By his own admission, Dropbox co-founder and CEO Drew Houston has spent the past eight weeks or so of peak COVID-19 quarantine life more fully embracing the art of running and catching up on Netflix.
Well that and overseeing a nearly $10 billion market cap company that similar to other work-from-home tech outfits such as Slack and Zoom is experiencing a transformational moment in their relatively short histories. The importance of the time is not lost on Houston — who co-founded Dropbox in 2007 with Arash Ferdowsi —as he is pushing his team to develop new tools for users that cater even more to a future of working from home.
It’s a world where we will need greater insight into what co-workers are thinking, feeling and doing since we won’t be in the office (at all or not that much). This is the void the likes of Dropbox, Zoom, Slack and others will look to fill in an effort to get us all working collaboratively and efficiently.
“And so what we’re thinking about is in our products, given that you lose that human connection, how do you recreate the experience of being together in the app? How do you make it so that you can see what’s been going on on your team in a much more organized and focused way? Because a lot of the messaging tools are great. But if you leave your computer for a day and come back, you have to page through all these chats, transcripts and emails and try to piece together what’s going on. So what if that were easier? So that’s a lot of what we’re focused on. From a product standpoint, how do we pull all this together and organize your work and help you focus,” Houston explains to Yahoo Finance in an interview.

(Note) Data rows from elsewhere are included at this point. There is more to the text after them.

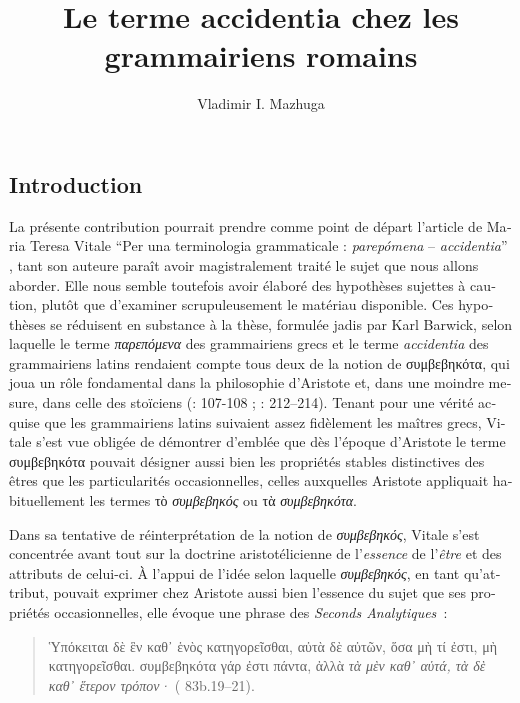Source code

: \documentclass[output=paper]{langsci/langscibook}
\title{Le terme {accidentia} chez les grammairiens romains}
\author{Vladimir I. Mazhuga\affiliation{Saint Petersburg Institute of History, RAS}}
\begin{document}
\begin{otherlanguage}{french}
\maketitle

\section{Introduction} 
La présente contribution pourrait prendre comme point de départ l’article de Maria Teresa Vitale “Per una terminologia grammaticale : \textit{parepómena} – \textit{accidentia}” \citep{vitale_per_1982}, tant son auteure paraît avoir magistralement traité le sujet que nous allons aborder. Elle nous semble toutefois avoir élaboré des hypothèses sujettes à caution, plutôt que d’examiner scrupuleusement le matériau disponible. Ces hypothèses se réduisent en substance à la thèse, formulée jadis par Karl Barwick, selon laquelle le terme \textit{παρεπόμενα} des grammairiens grecs et le terme \textit{accidentia} des grammairiens latins rendaient compte tous deux de la notion de συμβεβηκότα, qui joua un rôle fondamental dans la philosophie d’Aristote et, dans une moindre mesure, dans celle des stoïciens (\citealt{barwick_remmius_1922}: 107-108 ; \citealt{vitale_per_1982}: 212–214). Tenant pour une vérité acquise que les grammairiens latins suivaient assez fidèlement les maîtres grecs, Vitale s’est vue obligée de démontrer d’emblée que dès l’époque d’Aristote le terme συμβεβηκότα pouvait désigner aussi bien les propriétés stables distinctives des êtres que les particularités occasionnelles, celles auxquelles Aristote appliquait habituellement les termes τὸ \textit{συμβεβηκός} ou τὰ \textit{συμβεβηκότα}. 

Dans sa tentative de réinterprétation de la notion de \textit{συμβεβηκός}, Vitale s’est concentrée avant tout sur la doctrine aristotélicienne de l’\textit{essence} de l’\textit{être} et des attributs de celui-ci. À l’appui de l’idée selon laquelle \textit{συμβεβηκός}, en tant qu’attribut, pouvait exprimer chez Aristote aussi bien l’essence du sujet que ses propriétés occasionnelles, elle évoque une phrase des \textit{Seconds Analytiques~}:

\begin{quote}
    Ὑπόκειται δὲ ἓν καθ᾿ ἑνὸς κατηγορεῖσθαι, αὐτὰ δὲ αὐτῶν, ὅσα μὴ τί ἐστι, μὴ κατηγορεῖσθαι. συμβεβηκότα γάρ ἐστι πάντα, ἀλλὰ \textit{τὰ μὲν καθ᾿ αὑτά, τὰ δὲ καθ᾿ ἕτερον τρόπον·} ( 83b.19–21).


\end{quote}
\end{otherlanguage}
\end{document}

Dropbox has already seen an uptick in business as a byproduct of the shift to working from home during the health crisis.
Trial subscriptions to Dropbox’s business and individual services have increased 40% and 25%, respectively, since mid-March. Active users for the company’s new desktop app have surged 60%. Heading into April, Dropbox saw a 20-fold spike in the use of its integration with video calling platform Zoom.
Paying users in the first quarter rose 2.1% sequentially to 14.6 million, ahead of Wall Street forecasts for 14.57 million. Average revenue per user increased to $126.30 from $121.04 a year ago. Non-GAAP operating margins improved to 16.1% from 10.1% last year.
‘Healthy balance of growth and profitability’
The solid start to the year brings Dropbox incrementally closer to the aggressive profit margin forecasts it put out in February. The company said at the time it expects operating margins to reach 28% to 30% by 2024, up from a prior forecast of 20% to 22%.
Worth noting is that those targets came prior to the COVID-19 pandemic that has businesses globally rethinking how they operate and signing up to different services from a Dropbox. Houston won’t say whether the targets— which surprised many on the Street at the time — are now conservative in the wake of COVID-19.
“Well, we’ve always been focused on delivering a healthy balance of growth and profitability. And when we felt that we had an opportunity to update our long-term model to reflect the inherent efficiency in the business. And then with given COVID we’re heading into a pretty unpredictable background environment. So you know, we’ll be watching everything closely,” Houston says.
Only time will tell. But Wall Street stays invested in the Dropbox story — 71% of the sell-side analysts who cover the company rate the stock a Buy, according to Bloomberg data. The average 12-month price target by the analyst community is $26, suggesting at least 24% upside from current levels.